■ Your assignment
Working through the entries below, find how many lines include the string "conflictuelle"; give only that number.

■ Dataset excerpts
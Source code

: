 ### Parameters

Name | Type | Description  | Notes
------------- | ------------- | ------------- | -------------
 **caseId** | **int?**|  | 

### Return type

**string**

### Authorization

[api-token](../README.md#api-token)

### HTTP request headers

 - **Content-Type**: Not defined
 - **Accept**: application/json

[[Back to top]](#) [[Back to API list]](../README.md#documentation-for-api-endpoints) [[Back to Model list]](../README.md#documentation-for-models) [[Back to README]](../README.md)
--
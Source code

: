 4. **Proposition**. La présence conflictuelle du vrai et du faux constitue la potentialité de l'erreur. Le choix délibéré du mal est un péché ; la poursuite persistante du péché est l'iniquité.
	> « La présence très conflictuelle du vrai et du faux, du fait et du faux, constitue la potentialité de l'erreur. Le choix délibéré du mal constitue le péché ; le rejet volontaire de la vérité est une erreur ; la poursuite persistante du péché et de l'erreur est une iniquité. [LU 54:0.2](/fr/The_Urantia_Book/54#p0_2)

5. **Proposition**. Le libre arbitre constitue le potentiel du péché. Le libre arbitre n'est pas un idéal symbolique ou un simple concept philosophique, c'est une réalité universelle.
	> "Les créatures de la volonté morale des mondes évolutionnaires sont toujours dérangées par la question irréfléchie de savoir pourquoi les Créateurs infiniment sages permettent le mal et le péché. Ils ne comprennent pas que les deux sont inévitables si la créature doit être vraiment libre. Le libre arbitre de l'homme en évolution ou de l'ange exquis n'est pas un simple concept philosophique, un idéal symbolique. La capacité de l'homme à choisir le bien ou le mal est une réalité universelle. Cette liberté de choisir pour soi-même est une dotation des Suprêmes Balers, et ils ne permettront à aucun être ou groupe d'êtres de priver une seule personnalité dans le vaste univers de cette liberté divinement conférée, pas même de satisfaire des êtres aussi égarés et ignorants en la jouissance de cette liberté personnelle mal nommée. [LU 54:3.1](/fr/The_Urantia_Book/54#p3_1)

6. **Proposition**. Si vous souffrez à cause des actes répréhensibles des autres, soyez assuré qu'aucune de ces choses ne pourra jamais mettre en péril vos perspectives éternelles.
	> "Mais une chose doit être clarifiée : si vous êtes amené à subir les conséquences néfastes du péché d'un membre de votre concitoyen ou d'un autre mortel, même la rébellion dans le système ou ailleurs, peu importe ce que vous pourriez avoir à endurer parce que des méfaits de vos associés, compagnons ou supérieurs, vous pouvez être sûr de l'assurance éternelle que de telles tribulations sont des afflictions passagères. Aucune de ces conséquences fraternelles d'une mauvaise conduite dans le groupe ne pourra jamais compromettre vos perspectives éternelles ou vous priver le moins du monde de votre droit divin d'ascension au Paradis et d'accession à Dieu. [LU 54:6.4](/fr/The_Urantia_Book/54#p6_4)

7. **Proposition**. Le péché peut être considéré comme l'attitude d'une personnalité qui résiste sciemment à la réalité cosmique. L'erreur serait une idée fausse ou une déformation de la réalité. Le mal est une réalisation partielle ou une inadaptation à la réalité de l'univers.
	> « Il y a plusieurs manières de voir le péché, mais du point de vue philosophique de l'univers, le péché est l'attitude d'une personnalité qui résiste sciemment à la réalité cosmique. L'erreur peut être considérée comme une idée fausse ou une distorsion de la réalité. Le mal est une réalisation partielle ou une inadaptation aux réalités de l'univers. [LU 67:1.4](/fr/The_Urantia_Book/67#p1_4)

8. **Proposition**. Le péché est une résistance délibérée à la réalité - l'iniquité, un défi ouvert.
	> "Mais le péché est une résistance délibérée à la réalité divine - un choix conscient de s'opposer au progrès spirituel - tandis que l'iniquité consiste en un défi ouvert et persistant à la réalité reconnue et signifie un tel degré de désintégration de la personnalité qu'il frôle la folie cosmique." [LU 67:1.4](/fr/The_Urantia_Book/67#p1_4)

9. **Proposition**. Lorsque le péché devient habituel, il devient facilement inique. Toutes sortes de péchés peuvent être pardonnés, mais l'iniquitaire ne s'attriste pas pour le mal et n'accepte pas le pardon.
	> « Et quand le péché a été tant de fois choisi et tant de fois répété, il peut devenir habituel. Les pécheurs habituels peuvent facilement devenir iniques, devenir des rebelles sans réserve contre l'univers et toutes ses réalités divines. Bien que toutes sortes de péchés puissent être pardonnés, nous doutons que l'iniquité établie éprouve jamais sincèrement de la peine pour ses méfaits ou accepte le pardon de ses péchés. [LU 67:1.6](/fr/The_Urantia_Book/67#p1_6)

■ Answer to the problem
2